A busy weekend on its own, the festival and Highland Games will add to the holiday weekend action, bringing pipe bands, food trucks, live music, vendors, a petting zoo, and competitions.
A Full Day of Live Entertainment
It all kicks off on Canada Day with Opening Ceremonies, followed by a full slate of live music on Saturday.
“We have quite the lineup for entertainment. Our main headliner on Saturday night is David Wilcox. Then we have Madison Violet, who is a local girl, and her friend from the East Coast. We also have The Screaming Orphans, four girls from Ireland, and The Mudmen, a local favourite,” Tony explains.
He says they try to include a variety of genres of music to give everyone something they can enjoy. You can check out the full lineup here.
Time to Compete
One of the main attractions is the competition part of the festival and Highland Games.
“We’re a competition festival which means the Pipe Band Association of Ontario works with us. We’re part of the competition circuit and we have 25 pipe bands that compete at the festival on Saturday, and then we have solo competitions and highland dancing at the same time,” Tony says.
Before giving out the awards, the pipe bands gather in the park to play Amazing Grace.
But that’s not all.
“We also have heavy events which take place about half a mile down the road from us.
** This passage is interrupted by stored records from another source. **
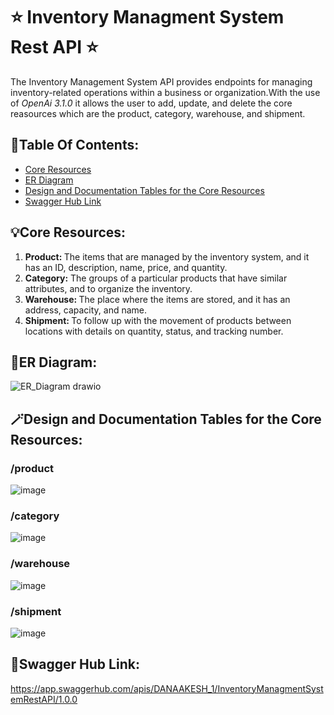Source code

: # ⭐ Inventory Managment System Rest API ⭐
The Inventory Management System API provides endpoints for managing inventory-related operations within a business or organization.With the use of _OpenAi 3.1.0_ it allows the user to add, update, and delete the core reasources which are the product, category, warehouse, and shipment.
## 🔖Table Of Contents:
- [Core Resources](#core-resources)
- [ER Diagram](#er-diagram)
- [Design and Documentation Tables for the Core Resources](#design-and-documentation-tables-for-the-core-resources)
- [Swagger Hub Link](#swagger-hub-link)
## 💡Core Resources:
<ol>
  <li>
    <b>Product: </b> 
    The items that are managed by the inventory system, and it has an ID, description, name, price, and quantity.
  </li>
  <li>
    <b>Category:</b>
    The groups of a particular products that have similar attributes, and to organize the inventory.
  </li>
  <li>
    <b>Warehouse: </b>
    The place where the items are stored, and it has an address, capacity, and name.
  </li>
  <li>
    <b>Shipment: </b>
    To follow up with the movement of products between locations with details on quantity, status, and tracking number.
  </li>
</ol>

## 💠ER Diagram:
![ER_Diagram drawio](https://github.com/dana-akesh/Inventory_managment_system_api/assets/86303193/cfc080e9-bf7e-41d0-9d13-de69df9503b0)

## 🪄Design and Documentation Tables for the Core Resources:
### /product
![image](https://github.com/dana-akesh/Inventory_managment_system_api/assets/86303193/432f5f8d-c77d-4ba4-891a-defae50e3b5d)

### /category
![image](https://github.com/dana-akesh/Inventory_managment_system_api/assets/86303193/68f3c6f2-9b34-4ce2-bd1b-4aa5bae1fe86)

### /warehouse
![image](https://github.com/dana-akesh/Inventory_managment_system_api/assets/86303193/33f6b9e8-9037-421e-a288-d7194130dc41)

### /shipment
![image](https://github.com/dana-akesh/Inventory_managment_system_api/assets/86303193/6b6a969f-8f8f-455a-9950-d2a6319da04f)

## 🔗Swagger Hub Link:
https://app.swaggerhub.com/apis/DANAAKESH_1/InventoryManagmentSystemRestAPI/1.0.0
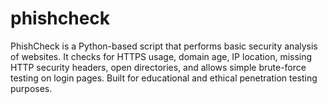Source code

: # phishcheck
PhishCheck is a Python-based script that performs basic security analysis of websites. It checks for HTTPS usage, domain age, IP location, missing HTTP security headers, open directories, and allows simple brute-force testing on login pages. Built for educational and ethical penetration testing purposes.
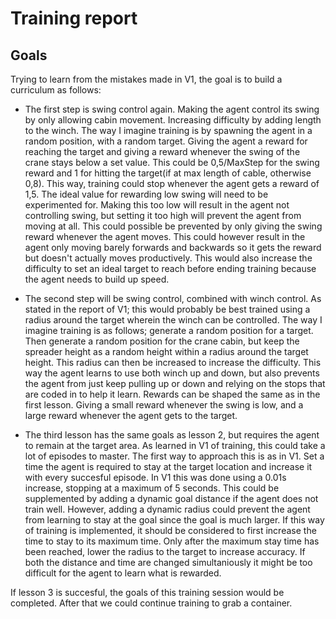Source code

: # Training report

## Goals
Trying to learn from the mistakes made in V1, the goal is to build a curriculum as follows:

- The first step is swing control again. Making the agent control its swing by only allowing cabin movement. Increasing difficulty by adding length to the winch. The way I imagine training is by spawning the agent in a random position, with a random target. Giving the agent a reward for reaching the target and giving a reward whenever the swing of the crane stays below a set value. This could be 0,5/MaxStep for the swing reward and 1 for hitting the target(if at max length of cable, otherwise 0,8). This way, training could stop whenever the agent gets a reward of 1,5. The ideal value for rewarding low swing will need to be experimented for. Making this too low will result in the agent not controlling swing, but setting it too high will prevent the agent from moving at all. This could possible be prevented by only giving the swing reward whenever the agent moves. This could however result in the agent only moving barely forwards and backwards so it gets the reward but doesn't actually moves productively. This would also increase the difficulty to set an ideal target to reach before ending training because the agent needs to build up speed.

- The second step will be swing control, combined with winch control. As stated in the report of V1; this would probably be best trained using a radius around the target wherein the winch can be controlled. The way I imagine training is as follows; generate a random position for a target. Then generate a random position for the crane cabin, but keep the spreader height as a random height within a radius around the target height. This radius can then be increased to increase the difficulty. This way the agent learns to use both winch up and down, but also prevents the agent from just keep pulling up or down and relying on the stops that are coded in to help it learn. Rewards can be shaped the same as in the first lesson. Giving a small reward whenever the swing is low, and a large reward whenever the agent gets to the target.

- The third lesson has the same goals as lesson 2, but requires the agent to remain at the target area. As learned in V1 of training, this could take a lot of episodes to master. The first way to approach this is as in V1. Set a time the agent is required to stay at the target location and increase it with every succesful episode. In V1 this was done using a 0.01s increase, stopping at a maximum of 5 seconds. This could be supplemented by adding a dynamic goal distance if the agent does not train well. However, adding a dynamic radius could prevent the agent from learning to stay at the goal since the goal is much larger. If this way of training is implemented, it should be considered to first increase the time to stay to its maximum time. Only after the maximum stay time has been reached, lower the radius to the target to increase accuracy. If both the distance and time are changed simultaniously it might be too difficult for the agent to learn what is rewarded.

If lesson 3 is succesful, the goals of this training session would be completed. After that we could continue training to grab a container.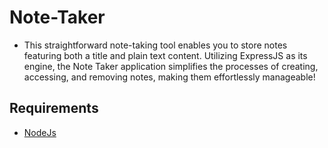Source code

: # Note-Taker
- This straightforward note-taking tool enables you to store notes featuring both a title and plain text content. Utilizing ExpressJS as its engine, the Note Taker application simplifies the processes of creating, accessing, and removing notes, making them effortlessly manageable!

## Requirements
- [NodeJs](https://nodejs.org/)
That’s where we have tossing the caber, hammer throw, and all the different Highland Games and competitions.”
The Final Day
“Sunday is the last day, and that’s when we have the closing ceremonies. We appointed Duncan Hawthorne as Grand Chieftain for this year. He used to be the CEO of Bruce Power. He’s coming back from the UK to be the Grand Chieftain. We also have James Scongack from Bruce Power—he’s going to be our Grand Marshal,” says Tony.
Organisers say they’ve had pipe bands from Chicago, Ohio, Nova Scotia, and Scotland compete at the festival and guests coming from all over the world.
Making a Comeback
Tony estimates that about 15,000 people visit the festival each year. He expects this year to be the same, especially after cancelling the festival in 2020 and doing a virtual version in 2021.
“Everyone is very excited to get back out again, to get involved. I anticipate we’re going to do really well. Not only that, the festival will help the small businesses that have suffered over the past two years. It’ll be good to see the hotels and restaurants benefit from the event. The hotels are all booked up for that weekend, so it looks like we’re going to have a great year,” Tony says.